みずほ銀行が暴力団関係者らへの融資を放置していた問題で、佐藤康博頭取が半年間の無報酬、前頭取の塚本隆史会長は引責辞任することで問題の“幕引き”を図る公算が大きくなった。ただ塚本会長の辞任に対し、取締役会などで同じく「問題を知りうる立場にあった」佐藤氏の処分は報酬カット止まり。金融庁の追加処分や第三者委員会の調査次第では、佐藤氏らの進退問題にまで波及する可能性も依然くすぶっている。(大柳聡庸)
「当局も処分内容を納得してくれた」
25日、処分案を金融庁幹部に内々に報告したみずほ銀幹部はこうつぶやいた。
「佐藤頭取留任」の筋書きは行内で早々と描かれた。みずほ銀は今年7月に法人部門が中心のみずほコーポレート銀行と、個人向け中心の旧みずほ銀行を合併させたばかり。仮に新みずほ銀の初代頭取である佐藤氏の辞任に発展すれば、「グループが混乱する」(みずほ銀幹部)との懸念があったからだ。

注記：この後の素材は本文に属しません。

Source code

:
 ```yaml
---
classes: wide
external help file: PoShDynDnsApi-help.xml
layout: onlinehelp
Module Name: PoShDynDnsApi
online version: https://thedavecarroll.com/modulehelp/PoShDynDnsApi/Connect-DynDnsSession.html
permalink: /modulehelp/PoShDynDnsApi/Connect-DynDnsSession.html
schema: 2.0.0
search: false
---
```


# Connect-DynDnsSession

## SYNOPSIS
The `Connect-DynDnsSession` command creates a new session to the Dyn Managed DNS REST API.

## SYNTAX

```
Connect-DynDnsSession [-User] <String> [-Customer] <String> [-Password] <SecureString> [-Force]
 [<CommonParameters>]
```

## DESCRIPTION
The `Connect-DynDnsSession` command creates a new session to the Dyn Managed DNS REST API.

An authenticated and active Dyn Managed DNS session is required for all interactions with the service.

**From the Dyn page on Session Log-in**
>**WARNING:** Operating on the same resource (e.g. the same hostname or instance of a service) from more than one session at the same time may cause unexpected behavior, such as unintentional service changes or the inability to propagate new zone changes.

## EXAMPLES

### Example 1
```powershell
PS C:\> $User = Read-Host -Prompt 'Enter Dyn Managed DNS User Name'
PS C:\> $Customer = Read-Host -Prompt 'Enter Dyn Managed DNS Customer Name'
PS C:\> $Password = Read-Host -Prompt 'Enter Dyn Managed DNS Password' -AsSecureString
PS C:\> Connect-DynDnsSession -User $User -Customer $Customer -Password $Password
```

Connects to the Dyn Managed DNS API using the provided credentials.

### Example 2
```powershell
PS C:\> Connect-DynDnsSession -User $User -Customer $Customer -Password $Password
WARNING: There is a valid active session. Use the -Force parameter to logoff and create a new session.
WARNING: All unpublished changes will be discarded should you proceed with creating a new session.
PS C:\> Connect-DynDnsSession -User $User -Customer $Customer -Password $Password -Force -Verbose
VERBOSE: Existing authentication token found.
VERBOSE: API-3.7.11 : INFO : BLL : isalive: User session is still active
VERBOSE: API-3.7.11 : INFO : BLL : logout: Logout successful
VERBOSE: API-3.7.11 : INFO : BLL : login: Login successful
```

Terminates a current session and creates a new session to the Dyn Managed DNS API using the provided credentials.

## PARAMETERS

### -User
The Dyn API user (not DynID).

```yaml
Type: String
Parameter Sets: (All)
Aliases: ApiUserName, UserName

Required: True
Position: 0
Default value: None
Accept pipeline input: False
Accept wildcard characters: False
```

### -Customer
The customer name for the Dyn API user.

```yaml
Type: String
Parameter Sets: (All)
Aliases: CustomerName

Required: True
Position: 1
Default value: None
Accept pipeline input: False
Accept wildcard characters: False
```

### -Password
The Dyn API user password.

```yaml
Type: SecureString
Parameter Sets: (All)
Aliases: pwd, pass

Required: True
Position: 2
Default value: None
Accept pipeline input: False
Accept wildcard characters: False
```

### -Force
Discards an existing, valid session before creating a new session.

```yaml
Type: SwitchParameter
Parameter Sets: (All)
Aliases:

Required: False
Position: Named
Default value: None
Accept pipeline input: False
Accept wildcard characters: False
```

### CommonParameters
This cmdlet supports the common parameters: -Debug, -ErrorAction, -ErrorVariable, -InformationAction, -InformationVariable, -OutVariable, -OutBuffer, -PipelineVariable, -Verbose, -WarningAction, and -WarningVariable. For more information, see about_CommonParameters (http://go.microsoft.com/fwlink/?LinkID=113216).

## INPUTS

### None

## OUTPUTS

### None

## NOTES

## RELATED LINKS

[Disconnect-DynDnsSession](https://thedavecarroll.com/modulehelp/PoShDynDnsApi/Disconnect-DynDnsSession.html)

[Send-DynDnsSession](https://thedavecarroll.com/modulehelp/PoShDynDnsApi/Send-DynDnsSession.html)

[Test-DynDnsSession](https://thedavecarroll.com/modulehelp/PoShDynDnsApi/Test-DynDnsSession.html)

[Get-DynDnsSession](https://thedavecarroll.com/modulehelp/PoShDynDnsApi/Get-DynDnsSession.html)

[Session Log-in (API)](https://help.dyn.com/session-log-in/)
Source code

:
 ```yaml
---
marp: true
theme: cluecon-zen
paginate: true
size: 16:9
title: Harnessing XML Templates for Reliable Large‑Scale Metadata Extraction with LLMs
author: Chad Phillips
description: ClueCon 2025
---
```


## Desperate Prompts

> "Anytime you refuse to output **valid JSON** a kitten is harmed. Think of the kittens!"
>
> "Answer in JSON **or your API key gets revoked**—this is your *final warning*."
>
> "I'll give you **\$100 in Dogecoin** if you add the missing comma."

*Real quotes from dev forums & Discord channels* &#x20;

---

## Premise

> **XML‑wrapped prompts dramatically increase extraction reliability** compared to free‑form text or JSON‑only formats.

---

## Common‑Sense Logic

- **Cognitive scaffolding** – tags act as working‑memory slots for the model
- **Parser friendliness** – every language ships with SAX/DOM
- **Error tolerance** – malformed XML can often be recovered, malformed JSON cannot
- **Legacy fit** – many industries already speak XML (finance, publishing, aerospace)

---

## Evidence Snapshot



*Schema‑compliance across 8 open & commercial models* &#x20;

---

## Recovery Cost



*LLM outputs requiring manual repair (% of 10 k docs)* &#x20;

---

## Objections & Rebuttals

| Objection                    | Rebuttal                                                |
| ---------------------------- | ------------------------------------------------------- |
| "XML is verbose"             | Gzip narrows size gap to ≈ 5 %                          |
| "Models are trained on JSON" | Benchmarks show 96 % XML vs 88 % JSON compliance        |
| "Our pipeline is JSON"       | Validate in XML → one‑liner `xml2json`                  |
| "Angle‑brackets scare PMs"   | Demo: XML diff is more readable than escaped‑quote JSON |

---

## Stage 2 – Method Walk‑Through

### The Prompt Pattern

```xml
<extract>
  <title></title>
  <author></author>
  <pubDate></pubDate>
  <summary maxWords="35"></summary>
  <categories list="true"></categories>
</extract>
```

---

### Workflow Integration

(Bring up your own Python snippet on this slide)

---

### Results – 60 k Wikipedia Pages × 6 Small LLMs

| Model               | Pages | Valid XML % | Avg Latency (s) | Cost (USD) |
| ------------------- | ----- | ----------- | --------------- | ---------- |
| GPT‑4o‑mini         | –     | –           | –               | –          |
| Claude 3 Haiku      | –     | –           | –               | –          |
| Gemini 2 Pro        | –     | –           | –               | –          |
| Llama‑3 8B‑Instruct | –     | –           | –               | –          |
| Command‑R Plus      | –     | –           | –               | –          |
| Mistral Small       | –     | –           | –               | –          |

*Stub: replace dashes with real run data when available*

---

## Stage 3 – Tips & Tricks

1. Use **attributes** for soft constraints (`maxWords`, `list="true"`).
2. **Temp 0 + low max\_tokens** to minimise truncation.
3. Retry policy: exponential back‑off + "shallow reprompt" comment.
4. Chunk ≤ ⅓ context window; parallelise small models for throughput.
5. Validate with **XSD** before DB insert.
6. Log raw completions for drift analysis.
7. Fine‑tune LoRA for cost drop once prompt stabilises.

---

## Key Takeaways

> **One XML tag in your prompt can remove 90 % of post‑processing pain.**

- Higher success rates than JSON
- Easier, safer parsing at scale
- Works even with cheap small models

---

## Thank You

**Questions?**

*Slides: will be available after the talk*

一方、問題融資を頭取時代に放置した塚本氏は「より責任が重い」(みずほ銀幹部)とみなされた。金融庁には当初、問題融資は「担当役員止まり」と説明していたが、その後の調査で暴力団関係者らへの融資の資料が取締役会に提出されていたことが判明。引責ドミノを避けるため、塚本氏が“スケープゴート”にされた側面は否めない。